At the September 1872 Hague Congress of the International, the organization's Bakuninist wings were themselves expelled and the FRE-AIT joined the anarchist successor of the IWA split, known as the St. Imier International, in January 1873.  In recognition of FRE-AIT's now strictly anti-authoritarian stance, the organization's federal council was dissolved a new council was established in the working class industrial city of Alcoy.

===First Spanish Republic===
With King Amadeo's abdication in February 1873, the First Spanish Republic was proclaimed.  While many factions of the FRE-AIT were weary of participating in electoralism, the organization welcomed Spain's transition to republicanism and campaigned heavily for workers' rights in the lead-up to the May 1873 general election.  After left-leaning Francesc Pi i Margall's electoral victory, the FRE-AIT organized demonstrations in Barcelona and other cities to demand improved workers' rights and a more decentralized federal state.  While Pi was receptive to these ideas, the government's response was seen as too slow by FRE-AIT and radicals as the Spanish Cortes hoped to achieve a Spanish federation through the drafting of a new Spanish Constitution. In July 1873, the FRE-AIT attempted to organize a worker's uprising in Alcoy known as the Petroleum Revolution, but this uprising was suppressed after 4 days and the FRE-AIT moved its operations back to Madrid from Alcoy.  At the same time, a general strike was held in Barcelona with support from the FRE-AIT.

More radical anarchist supporters, known as "intransigents", did not recognize any state-sponsored federation and began organizing independent cantons to self-associate during the cantonal rebellions that lasted until 1874.

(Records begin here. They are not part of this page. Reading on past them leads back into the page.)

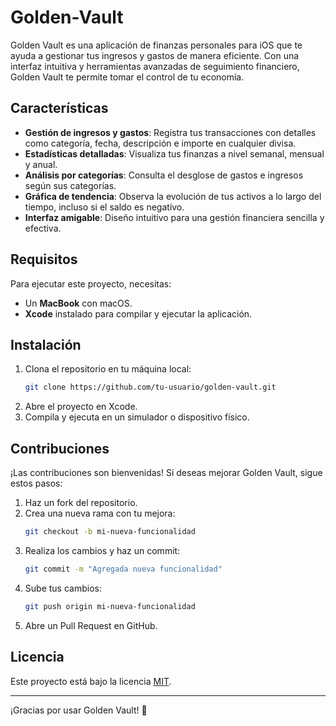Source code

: # Golden-Vault

Golden Vault es una aplicación de finanzas personales para iOS que te ayuda a gestionar tus ingresos y gastos de manera eficiente. Con una interfaz intuitiva y herramientas avanzadas de seguimiento financiero, Golden Vault te permite tomar el control de tu economía.

## Características

- **Gestión de ingresos y gastos**: Registra tus transacciones con detalles como categoría, fecha, descripción e importe en cualquier divisa.
- **Estadísticas detalladas**: Visualiza tus finanzas a nivel semanal, mensual y anual.
- **Análisis por categorías**: Consulta el desglose de gastos e ingresos según sus categorías.
- **Gráfica de tendencia**: Observa la evolución de tus activos a lo largo del tiempo, incluso si el saldo es negativo.
- **Interfaz amigable**: Diseño intuitivo para una gestión financiera sencilla y efectiva.

## Requisitos

Para ejecutar este proyecto, necesitas:
- Un **MacBook** con macOS.
- **Xcode** instalado para compilar y ejecutar la aplicación.

## Instalación

1. Clona el repositorio en tu máquina local:
   ```sh
   git clone https://github.com/tu-usuario/golden-vault.git
   ```
2. Abre el proyecto en Xcode.
3. Compila y ejecuta en un simulador o dispositivo físico.

## Contribuciones

¡Las contribuciones son bienvenidas! Si deseas mejorar Golden Vault, sigue estos pasos:

1. Haz un fork del repositorio.
2. Crea una nueva rama con tu mejora:
   ```sh
   git checkout -b mi-nueva-funcionalidad
   ```
3. Realiza los cambios y haz un commit:
   ```sh
   git commit -m "Agregada nueva funcionalidad"
   ```
4. Sube tus cambios:
   ```sh
   git push origin mi-nueva-funcionalidad
   ```
5. Abre un Pull Request en GitHub.

## Licencia

Este proyecto está bajo la licencia [MIT](LICENSE).

---

¡Gracias por usar Golden Vault! 🚀

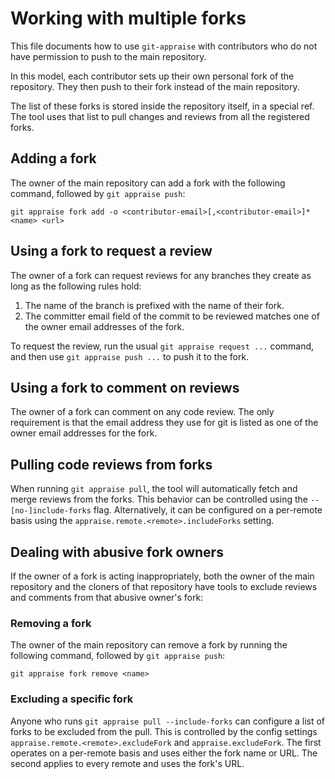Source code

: # Working with multiple forks

This file documents how to use `git-appraise` with contributors who do not have
permission to push to the main repository.

In this model, each contributor sets up their own personal fork of the
repository. They then push to their fork instead of the main repository.

The list of these forks is stored inside the repository itself, in a special
ref. The tool uses that list to pull changes and reviews from all the
registered forks.

## Adding a fork

The owner of the main repository can add a fork with the following command,
followed by `git appraise push`:

```shell
git appraise fork add -o <contributor-email>[,<contributor-email>]* <name> <url>
```

## Using a fork to request a review

The owner of a fork can request reviews for any branches they create as long as
the following rules hold:

1. The name of the branch is prefixed with the name of their fork.
2. The committer email field of the commit to be reviewed matches
   one of the owner email addresses of the fork.

To request the review, run the usual `git appraise request ...` command, and
then use `git appraise push ...` to push it to the fork.

## Using a fork to comment on reviews

The owner of a fork can comment on any code review. The only requirement is
that the email address they use for git is listed as one of the owner email
addresses for the fork.

## Pulling code reviews from forks

When running `git appraise pull`, the tool will automatically fetch and merge
reviews from the forks. This behavior can be controlled using the
`--[no-]include-forks` flag. Alternatively, it can be configured on a
per-remote basis using the `appraise.remote.<remote>.includeForks` setting.

## Dealing with abusive fork owners

If the owner of a fork is acting inappropriately, both the owner of the main
repository and the cloners of that repository have tools to exclude reviews and
comments from that abusive owner's fork:

### Removing a fork

The owner of the main repository can remove a fork by running the following
command, followed by `git appraise push`:

```shell
git appraise fork remove <name>
```

### Excluding a specific fork

Anyone who runs `git appraise pull --include-forks` can configure a list of
forks to be excluded from the pull. This is controlled by the config settings
`appraise.remote.<remote>.excludeFork` and `appraise.excludeFork`. The first
operates on a per-remote basis and uses either the fork name or URL. The second
applies to every remote and uses the fork's URL.

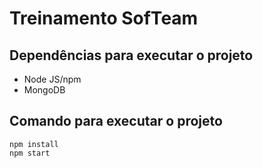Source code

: # Treinamento SofTeam

## Dependências para executar o projeto

- Node JS/npm
- MongoDB

## Comando para executar o projeto

```
npm install
npm start
```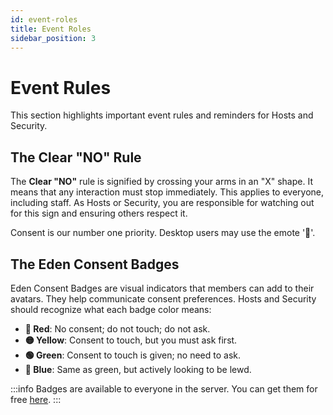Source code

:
 ```yaml
---
id: event-roles 
title: Event Roles
sidebar_position: 3
---
```


# Event Rules

This section highlights important event rules and reminders for Hosts and Security.

## The Clear "NO" Rule

The **Clear "NO"** rule is signified by crossing your arms in an "X" shape. It means that any interaction must stop immediately. This applies to everyone, including staff. As Hosts or Security, you are responsible for watching out for this sign and ensuring others respect it.

Consent is our number one priority. Desktop users may use the emote '🚫'.

## The Eden Consent Badges

Eden Consent Badges are visual indicators that members can add to their avatars. They help communicate consent preferences. Hosts and Security should recognize what each badge color means:

- **🔴 Red**: No consent; do not touch; do not ask.
- **🟡 Yellow**: Consent to touch, but you must ask first.
- **🟢 Green**: Consent to touch is given; no need to ask.
- **🔵 Blue**: Same as green, but actively looking to be lewd.

:::info
Badges are available to everyone in the server. You can get them for free [here](https://discord.com/channels/734595073920204940/1234948469886816418).
:::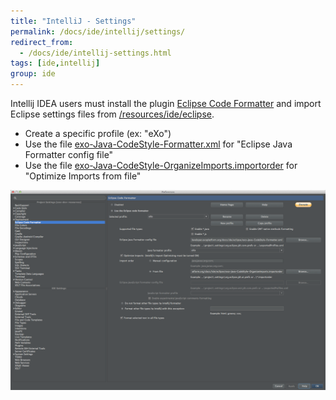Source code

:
 ```yaml
---
title: "IntelliJ - Settings"
permalink: /docs/ide/intellij/settings/
redirect_from:
  - /docs/ide/intellij-settings.html
tags: [ide,intellij]
group: ide
---
```


Intellij IDEA users must install the plugin [Eclipse Code Formatter](http://plugins.jetbrains.com/plugin/?id=6546) and import Eclipse settings files from [/resources/ide/eclipse]({{site.github.repository_url}}/tree/master/resources/ide/eclipse/).

* Create a specific profile (ex: "eXo")
* Use the file [exo-Java-CodeStyle-Formatter.xml](/resources/ide/eclipse/exo-Java-CodeStyle-Formatter.xml) for "Eclipse Java Formatter config file"
* Use the file [exo-Java-CodeStyle-OrganizeImports.importorder](/resources/ide/eclipse/exo-Java-CodeStyle-OrganizeImports.importorder) for "Optimize Imports from file"

![IntelliJ Eclipse Code Formatter](/resources/ide/graphics/intellij-eclipse-code-formatter.png)
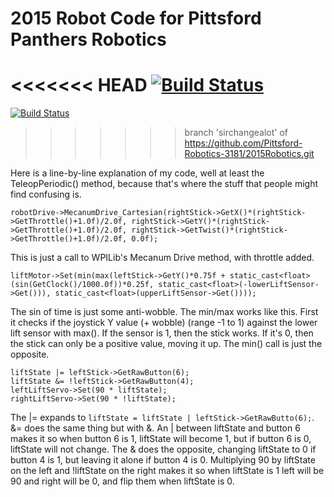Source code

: 2015 Robot Code for Pittsford Panthers Robotics
===============================================
<<<<<<< HEAD
[![Build Status](https://travis-ci.org/Pittsford-Robotics-3181/2015Robotics.svg?branch=feature/autonomous)](https://travis-ci.org/Pittsford-Robotics-3181/2015Robotics)
=======
[![Build Status](https://travis-ci.org/Pittsford-Robotics-3181/2015Robotics.svg?branch=feature/heightpresets)](https://travis-ci.org/Pittsford-Robotics-3181/2015Robotics)
>>>>>>> branch 'sirchangealot' of https://github.com/Pittsford-Robotics-3181/2015Robotics.git

Here is a line-by-line explanation of my code, well at least the TeleopPeriodic() method, because that's where the stuff that people might find confusing is.
```
robotDrive->MecanumDrive_Cartesian(rightStick->GetX()*(rightStick->GetThrottle()+1.0f)/2.0f, rightStick->GetY()*(rightStick->GetThrottle()+1.0f)/2.0f, rightStick->GetTwist()*(rightStick->GetThrottle()+1.0f)/2.0f, 0.0f);
```
This is just a call to WPILib's Mecanum Drive method, with throttle added.
```
liftMotor->Set(min(max(leftStick->GetY()*0.75f + static_cast<float>(sin(GetClock()/1000.0f))*0.25f, static_cast<float>(-lowerLiftSensor->Get())), static_cast<float>(upperLiftSensor->Get())));
```
The sin of time is just some anti-wobble. The min/max works like this. First it checks if the joystick Y value (+ wobble) (range -1 to 1) against the lower lift sensor with max(). If the sensor is 1, then the stick works. If it's 0, then the stick can only be a positive value, moving it up. The min() call is just the opposite.
```
liftState |= leftStick->GetRawButton(6);
liftState &= !leftStick->GetRawButton(4);
leftLiftServo->Set(90 * liftState);
rightLiftServo->Set(90 * !liftState);
```
The |= expands to `liftState = liftState | leftStick->GetRawButto(6);`. &= does the same thing but with &. An | between liftState and button 6 makes it so when button 6 is 1, liftState will become 1, but if button 6 is 0, liftState will not change. The & does the opposite, changing liftState to 0 if button 4 is 1, but leaving it alone if button 4 is 0. Multiplying 90 by liftState on the left and !liftState on the right makes it so when liftState is 1 left will be 90 and right will be 0, and flip them when liftState is 0.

===Underground and radicalization===
In January 1874, the Spanish government was dissolved in a coup led by General Pavía that brought forth another reactionary conservative era.  On January 10, the FRE-AIT was again prohibited and its offices were occupied by the government.  The FRE-AIT moved underground and began organizing materials and meetings secretly.  The organization managed to maintain its ties with the St. Imier International and the FRE-AIT even sent delegates to the International's 1875 Congress in Brussels.

After moving underground, the FRE-AIT moved from Madrid to Barcelona and leaned more towards insurrectionist policies in an attempt to overthrow the restored Bourbon monarchy.  By 1876, the FRE-AIT began advocating for propaganda of the deed which put it at odds with the St. Amier International.  In 1877, a new rift began forming in the FRE-AIT between the anarcho-collectivist and anarcho-communist wings, led by followers of Bakunin and followers of Kropotkin respectively. While the FRE-AIT overall maintained a Bakunist collectivist approach, the Andalusian section organized itself along more anarcho-commnunist lines.

===Dissolution===
In 1881, freedom of association was guaranteed by the new federal government led by Sagasta.  With splintering ideologies and rampant radicalization within the FRE-AIT, the organization was dissolved at the Barcelona Workers' Congress of 1881 and replaced by the more moderate anarcho-syndicalist Federation of Workers of the Spanish Region (FTRE) that was permitted to operate openly.  The FTRE itself only existed until 1888.